## DATA
··········

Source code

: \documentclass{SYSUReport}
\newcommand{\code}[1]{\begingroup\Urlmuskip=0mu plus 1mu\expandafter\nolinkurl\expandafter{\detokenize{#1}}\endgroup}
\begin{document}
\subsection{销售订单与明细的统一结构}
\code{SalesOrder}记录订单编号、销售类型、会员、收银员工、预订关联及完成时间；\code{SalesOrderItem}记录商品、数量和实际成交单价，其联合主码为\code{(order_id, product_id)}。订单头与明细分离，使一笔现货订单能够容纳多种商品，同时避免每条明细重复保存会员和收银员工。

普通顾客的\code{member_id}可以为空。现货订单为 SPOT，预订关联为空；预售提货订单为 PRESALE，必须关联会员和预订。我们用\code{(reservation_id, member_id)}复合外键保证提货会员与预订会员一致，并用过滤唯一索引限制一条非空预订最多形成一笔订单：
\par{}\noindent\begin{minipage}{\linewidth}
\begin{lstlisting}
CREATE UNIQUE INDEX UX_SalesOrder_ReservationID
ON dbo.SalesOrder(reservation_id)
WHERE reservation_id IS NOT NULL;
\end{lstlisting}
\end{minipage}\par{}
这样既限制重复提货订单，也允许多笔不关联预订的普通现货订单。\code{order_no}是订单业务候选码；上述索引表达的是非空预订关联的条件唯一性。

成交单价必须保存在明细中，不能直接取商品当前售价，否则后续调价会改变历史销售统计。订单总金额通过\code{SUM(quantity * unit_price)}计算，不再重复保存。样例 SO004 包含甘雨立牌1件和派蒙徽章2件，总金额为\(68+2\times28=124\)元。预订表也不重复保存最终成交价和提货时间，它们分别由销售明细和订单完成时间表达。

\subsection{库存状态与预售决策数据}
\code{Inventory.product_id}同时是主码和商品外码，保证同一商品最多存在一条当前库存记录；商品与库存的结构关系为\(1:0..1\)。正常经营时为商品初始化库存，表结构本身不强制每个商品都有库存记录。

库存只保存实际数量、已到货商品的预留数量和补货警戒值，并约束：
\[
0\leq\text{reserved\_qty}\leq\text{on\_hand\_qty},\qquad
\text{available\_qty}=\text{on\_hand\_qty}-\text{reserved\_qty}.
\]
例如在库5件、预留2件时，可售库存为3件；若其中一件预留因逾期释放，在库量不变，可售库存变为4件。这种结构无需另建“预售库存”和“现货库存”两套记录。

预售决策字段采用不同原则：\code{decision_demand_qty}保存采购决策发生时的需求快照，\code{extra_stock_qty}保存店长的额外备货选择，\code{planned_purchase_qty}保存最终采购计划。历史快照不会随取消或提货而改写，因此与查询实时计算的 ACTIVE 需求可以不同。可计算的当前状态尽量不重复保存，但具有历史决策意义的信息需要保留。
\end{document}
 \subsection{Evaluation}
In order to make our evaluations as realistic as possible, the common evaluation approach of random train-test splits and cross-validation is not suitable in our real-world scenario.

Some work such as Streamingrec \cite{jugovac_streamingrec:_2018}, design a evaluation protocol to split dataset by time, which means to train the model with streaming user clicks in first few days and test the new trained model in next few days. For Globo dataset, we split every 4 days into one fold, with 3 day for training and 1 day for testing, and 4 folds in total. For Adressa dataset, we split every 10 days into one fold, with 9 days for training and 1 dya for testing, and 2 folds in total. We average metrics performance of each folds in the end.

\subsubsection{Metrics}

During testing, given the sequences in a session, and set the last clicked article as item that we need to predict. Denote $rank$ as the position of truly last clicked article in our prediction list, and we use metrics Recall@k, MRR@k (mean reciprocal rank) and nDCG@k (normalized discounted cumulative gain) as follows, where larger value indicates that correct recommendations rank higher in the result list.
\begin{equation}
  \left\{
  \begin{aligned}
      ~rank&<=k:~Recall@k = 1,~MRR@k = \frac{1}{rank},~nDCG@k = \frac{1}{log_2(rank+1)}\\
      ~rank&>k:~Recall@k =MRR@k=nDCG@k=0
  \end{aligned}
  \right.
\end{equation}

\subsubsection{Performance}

··········

## WHAT IS NEEDED
Output each line of the material exactly as it was written above.

## RESPONSE AREA
Source code

: \documentclass{SYSUReport}
\newcommand{\code}[1]{\begingroup\Urlmuskip=0mu plus 1mu\expandafter\nolinkurl\expandafter{\detokenize{#1}}\endgroup}
\begin{document}
\subsection{销售订单与明细的统一结构}
\code{SalesOrder}记录订单编号、销售类型、会员、收银员工、预订关联及完成时间；\code{SalesOrderItem}记录商品、数量和实际成交单价，其联合主码为\code{(order_id, product_id)}。订单头与明细分离，使一笔现货订单能够容纳多种商品，同时避免每条明细重复保存会员和收银员工。

普通顾客的\code{member_id}可以为空。现货订单为 SPOT，预订关联为空；预售提货订单为 PRESALE，必须关联会员和预订。我们用\code{(reservation_id, member_id)}复合外键保证提货会员与预订会员一致，并用过滤唯一索引限制一条非空预订最多形成一笔订单：
\par{}\noindent\begin{minipage}{\linewidth}
\begin{lstlisting}
CREATE UNIQUE INDEX UX_SalesOrder_ReservationID
ON dbo.SalesOrder(reservation_id)
WHERE reservation_id IS NOT NULL;
\end{lstlisting}
\end{minipage}\par{}
这样既限制重复提货订单，也允许多笔不关联预订的普通现货订单。\code{order_no}是订单业务候选码；上述索引表达的是非空预订关联的条件唯一性。

成交单价必须保存在明细中，不能直接取商品当前售价，否则后续调价会改变历史销售统计。订单总金额通过\code{SUM(quantity * unit_price)}计算，不再重复保存。样例 SO004 包含甘雨立牌1件和派蒙徽章2件，总金额为\(68+2\times28=124\)元。预订表也不重复保存最终成交价和提货时间，它们分别由销售明细和订单完成时间表达。

\subsection{库存状态与预售决策数据}
\code{Inventory.product_id}同时是主码和商品外码，保证同一商品最多存在一条当前库存记录；商品与库存的结构关系为\(1:0..1\)。正常经营时为商品初始化库存，表结构本身不强制每个商品都有库存记录。

库存只保存实际数量、已到货商品的预留数量和补货警戒值，并约束：
\[
0\leq\text{reserved\_qty}\leq\text{on\_hand\_qty},\qquad
\text{available\_qty}=\text{on\_hand\_qty}-\text{reserved\_qty}.
\]
例如在库5件、预留2件时，可售库存为3件；若其中一件预留因逾期释放，在库量不变，可售库存变为4件。这种结构无需另建“预售库存”和“现货库存”两套记录。

预售决策字段采用不同原则：\code{decision_demand_qty}保存采购决策发生时的需求快照，\code{extra_stock_qty}保存店长的额外备货选择，\code{planned_purchase_qty}保存最终采购计划。历史快照不会随取消或提货而改写，因此与查询实时计算的 ACTIVE 需求可以不同。可计算的当前状态尽量不重复保存，但具有历史决策意义的信息需要保留。
\end{document}
 \subsection{Evaluation}
In order to make our evaluations as realistic as possible, the common evaluation approach of random train-test splits and cross-validation is not suitable in our real-world scenario.

Some work such as Streamingrec \cite{jugovac_streamingrec:_2018}, design a evaluation protocol to split dataset by time, which means to train the model with streaming user clicks in first few days and test the new trained model in next few days. For Globo dataset, we split every 4 days into one fold, with 3 day for training and 1 day for testing, and 4 folds in total. For Adressa dataset, we split every 10 days into one fold, with 9 days for training and 1 dya for testing, and 2 folds in total. We average metrics performance of each folds in the end.

\subsubsection{Metrics}

During testing, given the sequences in a session, and set the last clicked article as item that we need to predict. Denote $rank$ as the position of truly last clicked article in our prediction list, and we use metrics Recall@k, MRR@k (mean reciprocal rank) and nDCG@k (normalized discounted cumulative gain) as follows, where larger value indicates that correct recommendations rank higher in the result list.
\begin{equation}
  \left\{
  \begin{aligned}
      ~rank&<=k:~Recall@k = 1,~MRR@k = \frac{1}{rank},~nDCG@k = \frac{1}{log_2(rank+1)}\\
      ~rank&>k:~Recall@k =MRR@k=nDCG@k=0
  \end{aligned}
  \right.
\end{equation}

\subsubsection{Performance}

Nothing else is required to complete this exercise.